Soutine’s Studio No.11, in La Cité Falguière, Montparnasse, Paris
“One day I arrived around 11pm or midnight at the Cité Falguière. Modigliani had thrown away all the furniture because it had been infested with bedbugs. I entered…Modigliani and Soutine were lying on the floor. Of course, there was no light or gas. They held each a candle in their hands; Modigliani was reading Dante and Soutine, Le Petit Parisien.”
Pinchus Kremegne
The Italian artist Amadeo Modigliani was about ten years older than Soutine and came from a family of aristocratic merchants in Livorno. Despite their vastly different backgrounds – Modigliani was elegant and sophisticated, Soutine rough and unrefined – the two artists, who were both Jewish, became close friends. Modigliani painted several portraits of Soutine.
Amedeo Modigilani,
Chaim Soutine, 1917
Oil on canvas,
National Gallery of Art, Washington D.C.
Soutine called his Italian companion by his nickname ‘Modi’, which a was not only a short form of his last name, but also a pun playing on the French word ‘maudit’, for ‘cursed’. Soutine’s wild and impulsive painting style was alien to Modigliani, who once drunkenly remarked: “Everything dances around me as in a landscape by Soutine.” Nonetheless, he had great respect for Soutine’s highly expressive art and introduced him to his dealer, Leopold Zborowski. Shortly before Modigliani died from tubercular meningitis in 1920, he told Zborowski, “Don’t worry, I’m leaving you Soutine!”

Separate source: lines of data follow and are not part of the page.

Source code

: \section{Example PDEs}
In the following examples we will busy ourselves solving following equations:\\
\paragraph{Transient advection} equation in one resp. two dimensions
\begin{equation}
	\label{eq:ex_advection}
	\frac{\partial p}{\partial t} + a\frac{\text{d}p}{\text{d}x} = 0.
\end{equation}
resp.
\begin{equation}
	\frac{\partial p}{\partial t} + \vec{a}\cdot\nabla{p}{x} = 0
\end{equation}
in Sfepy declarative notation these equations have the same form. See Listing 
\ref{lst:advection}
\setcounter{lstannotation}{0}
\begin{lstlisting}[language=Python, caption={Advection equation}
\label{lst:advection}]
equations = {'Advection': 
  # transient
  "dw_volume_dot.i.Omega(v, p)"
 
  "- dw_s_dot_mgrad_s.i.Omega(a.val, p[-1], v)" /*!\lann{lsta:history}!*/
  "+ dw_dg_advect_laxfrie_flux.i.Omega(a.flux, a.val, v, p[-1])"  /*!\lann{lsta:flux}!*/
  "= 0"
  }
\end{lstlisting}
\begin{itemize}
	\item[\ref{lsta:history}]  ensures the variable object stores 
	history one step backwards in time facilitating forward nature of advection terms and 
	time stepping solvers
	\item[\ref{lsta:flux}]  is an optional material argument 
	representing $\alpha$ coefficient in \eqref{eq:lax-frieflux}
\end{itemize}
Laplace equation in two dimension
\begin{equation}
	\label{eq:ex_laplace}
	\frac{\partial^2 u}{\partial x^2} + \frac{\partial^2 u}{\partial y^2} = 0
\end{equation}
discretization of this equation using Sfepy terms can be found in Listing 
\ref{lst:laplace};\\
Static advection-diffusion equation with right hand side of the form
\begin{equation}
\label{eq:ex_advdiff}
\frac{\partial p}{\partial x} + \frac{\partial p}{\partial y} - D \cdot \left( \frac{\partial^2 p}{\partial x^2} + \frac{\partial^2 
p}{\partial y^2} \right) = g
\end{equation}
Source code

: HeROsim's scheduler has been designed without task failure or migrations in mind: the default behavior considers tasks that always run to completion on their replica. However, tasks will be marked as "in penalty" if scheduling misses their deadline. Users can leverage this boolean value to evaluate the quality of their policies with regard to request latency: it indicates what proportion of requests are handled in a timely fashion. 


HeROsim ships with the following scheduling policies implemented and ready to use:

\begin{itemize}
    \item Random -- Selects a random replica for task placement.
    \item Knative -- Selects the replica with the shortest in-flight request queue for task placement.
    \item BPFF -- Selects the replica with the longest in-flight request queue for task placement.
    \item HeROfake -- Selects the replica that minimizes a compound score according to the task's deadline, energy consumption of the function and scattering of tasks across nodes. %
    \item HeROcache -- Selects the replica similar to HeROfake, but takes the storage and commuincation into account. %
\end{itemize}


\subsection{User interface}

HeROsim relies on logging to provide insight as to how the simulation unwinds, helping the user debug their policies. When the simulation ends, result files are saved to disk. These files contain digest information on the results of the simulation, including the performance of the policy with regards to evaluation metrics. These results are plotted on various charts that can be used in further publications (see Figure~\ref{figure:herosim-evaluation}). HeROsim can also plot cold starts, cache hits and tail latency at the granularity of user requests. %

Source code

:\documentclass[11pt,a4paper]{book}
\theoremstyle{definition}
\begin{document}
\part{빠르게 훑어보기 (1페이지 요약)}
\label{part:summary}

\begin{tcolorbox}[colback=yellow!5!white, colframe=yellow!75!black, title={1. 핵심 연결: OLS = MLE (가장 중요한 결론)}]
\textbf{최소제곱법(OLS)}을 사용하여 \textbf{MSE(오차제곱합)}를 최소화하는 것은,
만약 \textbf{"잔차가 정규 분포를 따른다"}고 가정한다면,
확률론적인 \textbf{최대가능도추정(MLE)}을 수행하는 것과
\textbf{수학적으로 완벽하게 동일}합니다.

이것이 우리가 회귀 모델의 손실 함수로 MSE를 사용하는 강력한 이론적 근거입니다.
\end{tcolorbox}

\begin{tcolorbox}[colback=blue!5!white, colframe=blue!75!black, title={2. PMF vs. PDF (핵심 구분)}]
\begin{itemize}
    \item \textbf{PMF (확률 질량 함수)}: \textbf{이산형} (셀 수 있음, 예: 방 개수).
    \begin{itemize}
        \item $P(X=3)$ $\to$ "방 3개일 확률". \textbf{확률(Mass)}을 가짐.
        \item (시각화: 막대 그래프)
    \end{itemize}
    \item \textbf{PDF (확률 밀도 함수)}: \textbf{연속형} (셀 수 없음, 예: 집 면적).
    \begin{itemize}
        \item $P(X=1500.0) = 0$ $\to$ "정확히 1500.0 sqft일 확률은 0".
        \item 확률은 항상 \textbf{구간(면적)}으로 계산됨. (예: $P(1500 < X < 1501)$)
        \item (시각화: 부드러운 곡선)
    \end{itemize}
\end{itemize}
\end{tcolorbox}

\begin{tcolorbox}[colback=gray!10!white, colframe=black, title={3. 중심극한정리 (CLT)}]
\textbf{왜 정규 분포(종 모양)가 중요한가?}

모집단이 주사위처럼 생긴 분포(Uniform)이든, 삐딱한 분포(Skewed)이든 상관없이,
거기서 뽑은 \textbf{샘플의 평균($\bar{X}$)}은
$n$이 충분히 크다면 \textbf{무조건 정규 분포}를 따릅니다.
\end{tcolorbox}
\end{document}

The present painting, showing artist’s studio at the La Cité Falguière, counts among Soutine’s earliest landscapes. It is a significant record of a place that was not only uniquely important to Soutine, but to a whole generation of artists who have drawn inspiration from the bohemian life in Montparnasse of that era.
This painting will be included in the forthcoming Volume III of the Chaim Soutine Catalogue Raisonne by Maurice Tuchman and Esti Dunow, currently in preparation.